INFORMATION GIVEN »
-- -- --

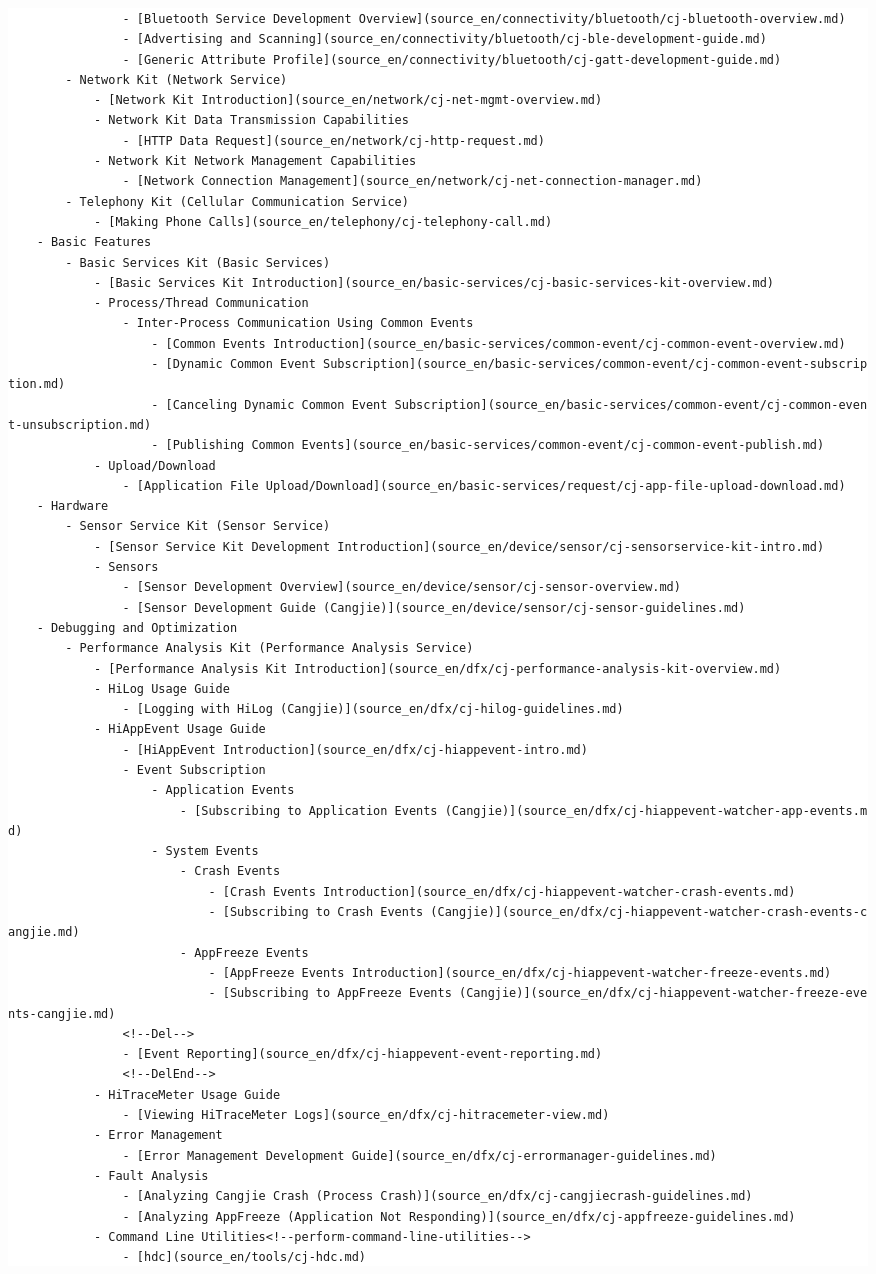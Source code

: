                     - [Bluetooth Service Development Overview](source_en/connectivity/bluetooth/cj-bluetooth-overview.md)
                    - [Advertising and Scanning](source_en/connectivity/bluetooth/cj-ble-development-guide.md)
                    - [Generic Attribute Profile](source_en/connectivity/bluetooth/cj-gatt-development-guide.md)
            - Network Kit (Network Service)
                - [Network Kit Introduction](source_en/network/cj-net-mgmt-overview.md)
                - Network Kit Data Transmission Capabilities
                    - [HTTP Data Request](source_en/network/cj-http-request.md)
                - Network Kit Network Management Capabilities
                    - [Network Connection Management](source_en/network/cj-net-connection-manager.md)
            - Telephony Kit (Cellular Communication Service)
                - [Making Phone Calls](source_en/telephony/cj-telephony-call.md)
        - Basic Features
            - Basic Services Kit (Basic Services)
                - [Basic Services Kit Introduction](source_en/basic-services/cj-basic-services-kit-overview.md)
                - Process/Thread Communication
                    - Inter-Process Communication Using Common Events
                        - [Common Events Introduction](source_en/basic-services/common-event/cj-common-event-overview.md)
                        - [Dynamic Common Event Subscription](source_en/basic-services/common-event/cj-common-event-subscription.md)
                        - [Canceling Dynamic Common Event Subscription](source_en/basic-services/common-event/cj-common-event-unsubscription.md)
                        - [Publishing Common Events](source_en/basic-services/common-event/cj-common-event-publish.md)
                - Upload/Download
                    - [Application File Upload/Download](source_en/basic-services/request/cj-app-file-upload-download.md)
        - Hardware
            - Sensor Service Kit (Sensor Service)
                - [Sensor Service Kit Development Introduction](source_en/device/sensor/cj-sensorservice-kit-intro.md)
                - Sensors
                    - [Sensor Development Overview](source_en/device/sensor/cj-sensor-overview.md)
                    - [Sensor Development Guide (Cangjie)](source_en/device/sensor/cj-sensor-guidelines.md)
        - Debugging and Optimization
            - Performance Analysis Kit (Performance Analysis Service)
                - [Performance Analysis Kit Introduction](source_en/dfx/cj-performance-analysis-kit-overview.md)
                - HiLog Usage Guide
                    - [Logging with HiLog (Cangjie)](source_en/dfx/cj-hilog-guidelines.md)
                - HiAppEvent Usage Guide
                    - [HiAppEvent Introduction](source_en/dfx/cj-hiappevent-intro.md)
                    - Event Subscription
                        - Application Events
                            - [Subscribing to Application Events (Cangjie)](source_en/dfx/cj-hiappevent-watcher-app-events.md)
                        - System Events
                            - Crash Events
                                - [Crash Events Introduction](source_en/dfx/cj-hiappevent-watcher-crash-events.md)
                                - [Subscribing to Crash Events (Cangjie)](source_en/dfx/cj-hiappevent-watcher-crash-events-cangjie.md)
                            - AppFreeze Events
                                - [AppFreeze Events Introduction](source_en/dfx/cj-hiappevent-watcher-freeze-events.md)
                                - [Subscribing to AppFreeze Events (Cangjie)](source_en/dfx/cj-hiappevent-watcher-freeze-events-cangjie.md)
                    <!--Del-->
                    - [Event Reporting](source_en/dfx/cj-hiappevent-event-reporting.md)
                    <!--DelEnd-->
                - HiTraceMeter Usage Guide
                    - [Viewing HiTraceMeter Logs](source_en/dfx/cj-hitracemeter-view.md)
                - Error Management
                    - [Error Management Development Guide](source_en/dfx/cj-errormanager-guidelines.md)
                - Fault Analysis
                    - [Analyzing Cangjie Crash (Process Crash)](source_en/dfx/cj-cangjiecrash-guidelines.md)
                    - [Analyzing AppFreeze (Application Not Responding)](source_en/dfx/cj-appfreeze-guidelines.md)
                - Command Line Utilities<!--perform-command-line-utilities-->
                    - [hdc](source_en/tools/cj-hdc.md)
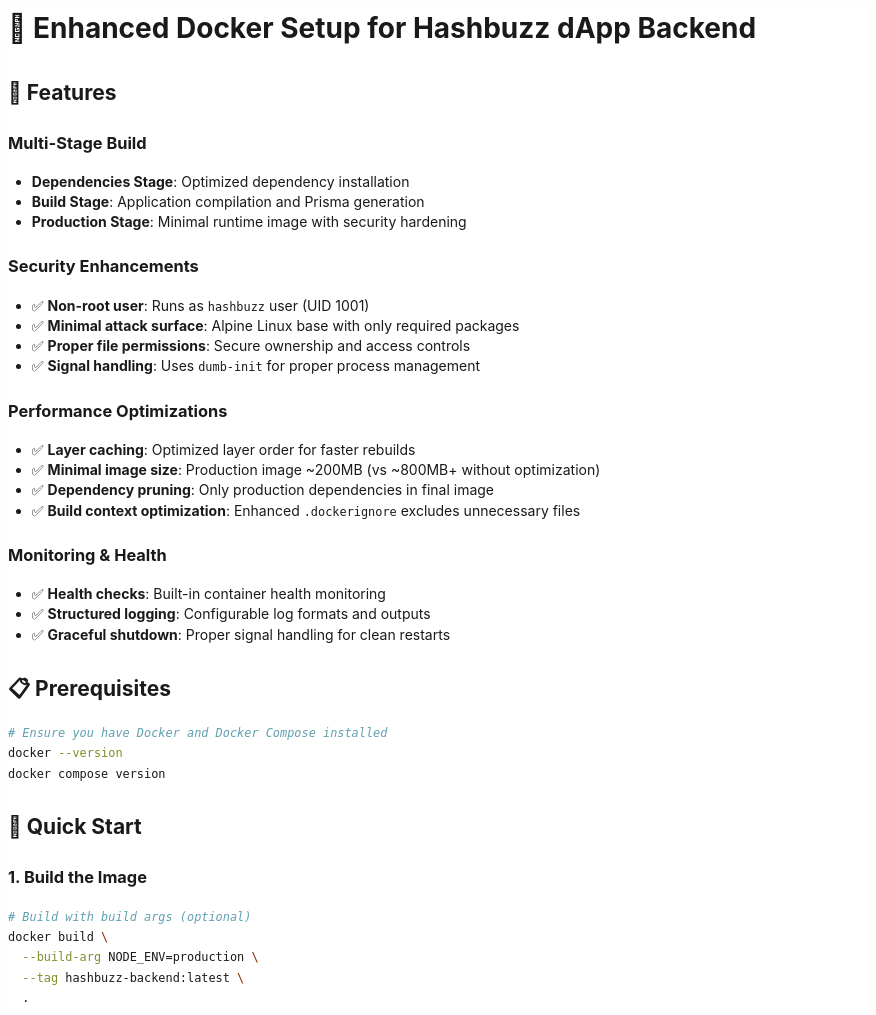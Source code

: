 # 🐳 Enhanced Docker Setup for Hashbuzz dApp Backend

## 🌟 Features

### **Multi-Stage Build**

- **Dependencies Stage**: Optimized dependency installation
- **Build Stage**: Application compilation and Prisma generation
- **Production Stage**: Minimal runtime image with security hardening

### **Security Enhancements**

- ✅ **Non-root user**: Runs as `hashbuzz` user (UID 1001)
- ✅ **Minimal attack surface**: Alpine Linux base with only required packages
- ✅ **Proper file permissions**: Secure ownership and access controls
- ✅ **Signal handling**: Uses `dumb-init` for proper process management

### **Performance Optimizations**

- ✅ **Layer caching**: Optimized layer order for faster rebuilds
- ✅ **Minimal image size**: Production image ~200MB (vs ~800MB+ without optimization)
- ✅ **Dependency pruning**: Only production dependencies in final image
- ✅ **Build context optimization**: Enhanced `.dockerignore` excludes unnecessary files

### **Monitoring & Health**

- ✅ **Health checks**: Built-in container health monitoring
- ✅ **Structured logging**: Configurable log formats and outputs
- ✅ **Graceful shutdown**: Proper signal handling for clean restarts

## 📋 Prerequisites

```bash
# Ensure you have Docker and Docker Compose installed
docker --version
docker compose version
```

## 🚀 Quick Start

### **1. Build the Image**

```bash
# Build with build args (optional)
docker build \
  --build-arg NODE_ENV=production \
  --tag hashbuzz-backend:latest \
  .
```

-- -- --

WHAT THIS TASK INVOLVES » None of the pictures belong in the copy; transcribe the rest of the data exactly.

SOLUTION TO THIS EXERCISE »
Source code

:                     - [Bluetooth Service Development Overview](source_en/connectivity/bluetooth/cj-bluetooth-overview.md)
                    - [Advertising and Scanning](source_en/connectivity/bluetooth/cj-ble-development-guide.md)
                    - [Generic Attribute Profile](source_en/connectivity/bluetooth/cj-gatt-development-guide.md)
            - Network Kit (Network Service)
                - [Network Kit Introduction](source_en/network/cj-net-mgmt-overview.md)
                - Network Kit Data Transmission Capabilities
                    - [HTTP Data Request](source_en/network/cj-http-request.md)
                - Network Kit Network Management Capabilities
                    - [Network Connection Management](source_en/network/cj-net-connection-manager.md)
            - Telephony Kit (Cellular Communication Service)
                - [Making Phone Calls](source_en/telephony/cj-telephony-call.md)
        - Basic Features
            - Basic Services Kit (Basic Services)
                - [Basic Services Kit Introduction](source_en/basic-services/cj-basic-services-kit-overview.md)
                - Process/Thread Communication
                    - Inter-Process Communication Using Common Events
                        - [Common Events Introduction](source_en/basic-services/common-event/cj-common-event-overview.md)
                        - [Dynamic Common Event Subscription](source_en/basic-services/common-event/cj-common-event-subscription.md)
                        - [Canceling Dynamic Common Event Subscription](source_en/basic-services/common-event/cj-common-event-unsubscription.md)
                        - [Publishing Common Events](source_en/basic-services/common-event/cj-common-event-publish.md)
                - Upload/Download
                    - [Application File Upload/Download](source_en/basic-services/request/cj-app-file-upload-download.md)
        - Hardware
            - Sensor Service Kit (Sensor Service)
                - [Sensor Service Kit Development Introduction](source_en/device/sensor/cj-sensorservice-kit-intro.md)
                - Sensors
                    - [Sensor Development Overview](source_en/device/sensor/cj-sensor-overview.md)
                    - [Sensor Development Guide (Cangjie)](source_en/device/sensor/cj-sensor-guidelines.md)
        - Debugging and Optimization
            - Performance Analysis Kit (Performance Analysis Service)
                - [Performance Analysis Kit Introduction](source_en/dfx/cj-performance-analysis-kit-overview.md)
                - HiLog Usage Guide
                    - [Logging with HiLog (Cangjie)](source_en/dfx/cj-hilog-guidelines.md)
                - HiAppEvent Usage Guide
                    - [HiAppEvent Introduction](source_en/dfx/cj-hiappevent-intro.md)
                    - Event Subscription
                        - Application Events
                            - [Subscribing to Application Events (Cangjie)](source_en/dfx/cj-hiappevent-watcher-app-events.md)
                        - System Events
                            - Crash Events
                                - [Crash Events Introduction](source_en/dfx/cj-hiappevent-watcher-crash-events.md)
                                - [Subscribing to Crash Events (Cangjie)](source_en/dfx/cj-hiappevent-watcher-crash-events-cangjie.md)
                            - AppFreeze Events
                                - [AppFreeze Events Introduction](source_en/dfx/cj-hiappevent-watcher-freeze-events.md)
                                - [Subscribing to AppFreeze Events (Cangjie)](source_en/dfx/cj-hiappevent-watcher-freeze-events-cangjie.md)
                    <!--Del-->
                    - [Event Reporting](source_en/dfx/cj-hiappevent-event-reporting.md)
                    <!--DelEnd-->
                - HiTraceMeter Usage Guide
                    - [Viewing HiTraceMeter Logs](source_en/dfx/cj-hitracemeter-view.md)
                - Error Management
                    - [Error Management Development Guide](source_en/dfx/cj-errormanager-guidelines.md)
                - Fault Analysis
                    - [Analyzing Cangjie Crash (Process Crash)](source_en/dfx/cj-cangjiecrash-guidelines.md)
                    - [Analyzing AppFreeze (Application Not Responding)](source_en/dfx/cj-appfreeze-guidelines.md)
                - Command Line Utilities<!--perform-command-line-utilities-->
                    - [hdc](source_en/tools/cj-hdc.md)
Source code

: # 🐳 Enhanced Docker Setup for Hashbuzz dApp Backend

## 🌟 Features

### **Multi-Stage Build**

- **Dependencies Stage**: Optimized dependency installation
- **Build Stage**: Application compilation and Prisma generation
- **Production Stage**: Minimal runtime image with security hardening

### **Security Enhancements**

- ✅ **Non-root user**: Runs as `hashbuzz` user (UID 1001)
- ✅ **Minimal attack surface**: Alpine Linux base with only required packages
- ✅ **Proper file permissions**: Secure ownership and access controls
- ✅ **Signal handling**: Uses `dumb-init` for proper process management

### **Performance Optimizations**

- ✅ **Layer caching**: Optimized layer order for faster rebuilds
- ✅ **Minimal image size**: Production image ~200MB (vs ~800MB+ without optimization)
- ✅ **Dependency pruning**: Only production dependencies in final image
- ✅ **Build context optimization**: Enhanced `.dockerignore` excludes unnecessary files

### **Monitoring & Health**

- ✅ **Health checks**: Built-in container health monitoring
- ✅ **Structured logging**: Configurable log formats and outputs
- ✅ **Graceful shutdown**: Proper signal handling for clean restarts

## 📋 Prerequisites

```bash
# Ensure you have Docker and Docker Compose installed
docker --version
docker compose version
```

## 🚀 Quick Start

### **1. Build the Image**

```bash
# Build with build args (optional)
docker build \
  --build-arg NODE_ENV=production \
  --tag hashbuzz-backend:latest \
  .
```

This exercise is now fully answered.